### [Exercise prompt]
Within the data below, copy each line where the string "type" is found.

### [Data shown]
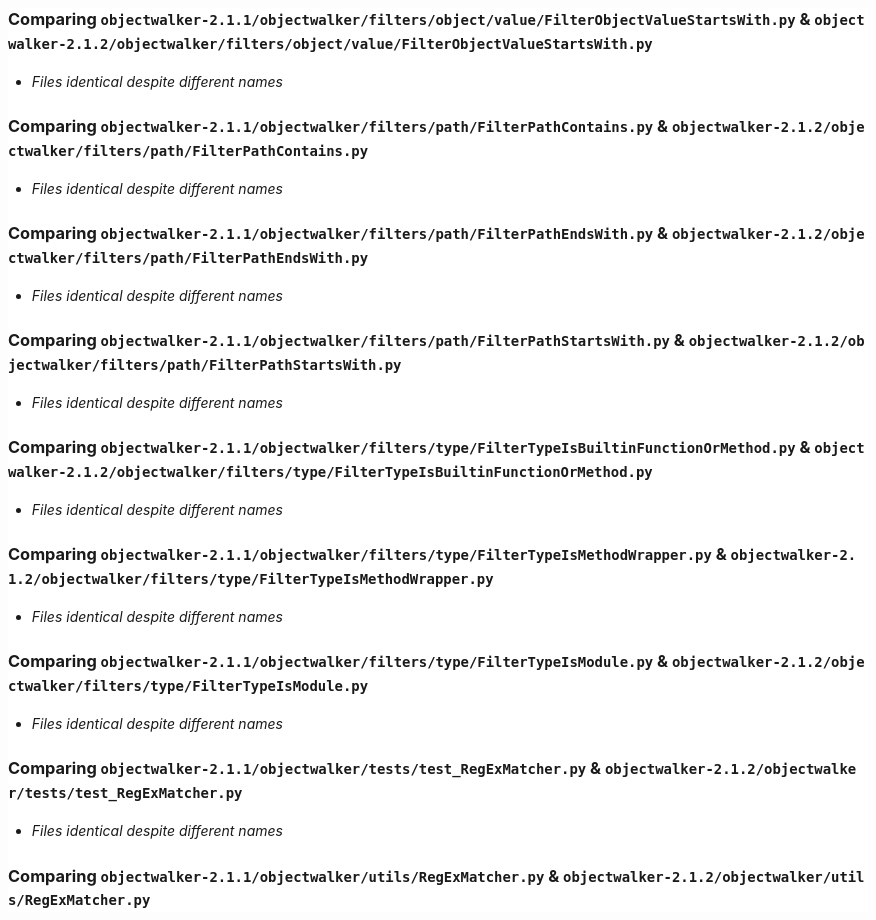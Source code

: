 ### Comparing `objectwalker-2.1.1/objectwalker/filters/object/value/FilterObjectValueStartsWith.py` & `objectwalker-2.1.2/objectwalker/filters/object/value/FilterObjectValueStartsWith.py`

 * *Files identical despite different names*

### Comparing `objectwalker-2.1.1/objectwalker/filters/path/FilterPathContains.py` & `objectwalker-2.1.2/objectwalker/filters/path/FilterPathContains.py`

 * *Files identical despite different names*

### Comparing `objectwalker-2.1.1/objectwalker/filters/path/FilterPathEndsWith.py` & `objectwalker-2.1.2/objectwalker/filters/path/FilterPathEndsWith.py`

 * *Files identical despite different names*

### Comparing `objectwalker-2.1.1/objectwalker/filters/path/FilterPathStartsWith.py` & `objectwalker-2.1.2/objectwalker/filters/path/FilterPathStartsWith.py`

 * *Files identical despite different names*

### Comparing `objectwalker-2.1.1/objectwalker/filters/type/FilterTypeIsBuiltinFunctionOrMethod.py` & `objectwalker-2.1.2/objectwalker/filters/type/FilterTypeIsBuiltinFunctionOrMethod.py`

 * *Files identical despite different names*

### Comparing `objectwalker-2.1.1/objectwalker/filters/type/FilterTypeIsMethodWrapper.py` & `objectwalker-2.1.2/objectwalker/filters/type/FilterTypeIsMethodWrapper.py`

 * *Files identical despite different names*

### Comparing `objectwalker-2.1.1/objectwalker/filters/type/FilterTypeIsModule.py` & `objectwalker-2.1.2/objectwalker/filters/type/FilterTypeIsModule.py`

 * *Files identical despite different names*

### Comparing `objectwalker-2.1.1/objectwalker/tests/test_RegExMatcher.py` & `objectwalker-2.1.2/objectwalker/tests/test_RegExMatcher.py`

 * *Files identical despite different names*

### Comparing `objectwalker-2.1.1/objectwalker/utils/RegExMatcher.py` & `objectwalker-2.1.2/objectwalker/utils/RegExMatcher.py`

### [Solution for this task]
### Comparing `objectwalker-2.1.1/objectwalker/filters/type/FilterTypeIsBuiltinFunctionOrMethod.py` & `objectwalker-2.1.2/objectwalker/filters/type/FilterTypeIsBuiltinFunctionOrMethod.py`
### Comparing `objectwalker-2.1.1/objectwalker/filters/type/FilterTypeIsMethodWrapper.py` & `objectwalker-2.1.2/objectwalker/filters/type/FilterTypeIsMethodWrapper.py`
### Comparing `objectwalker-2.1.1/objectwalker/filters/type/FilterTypeIsModule.py` & `objectwalker-2.1.2/objectwalker/filters/type/FilterTypeIsModule.py`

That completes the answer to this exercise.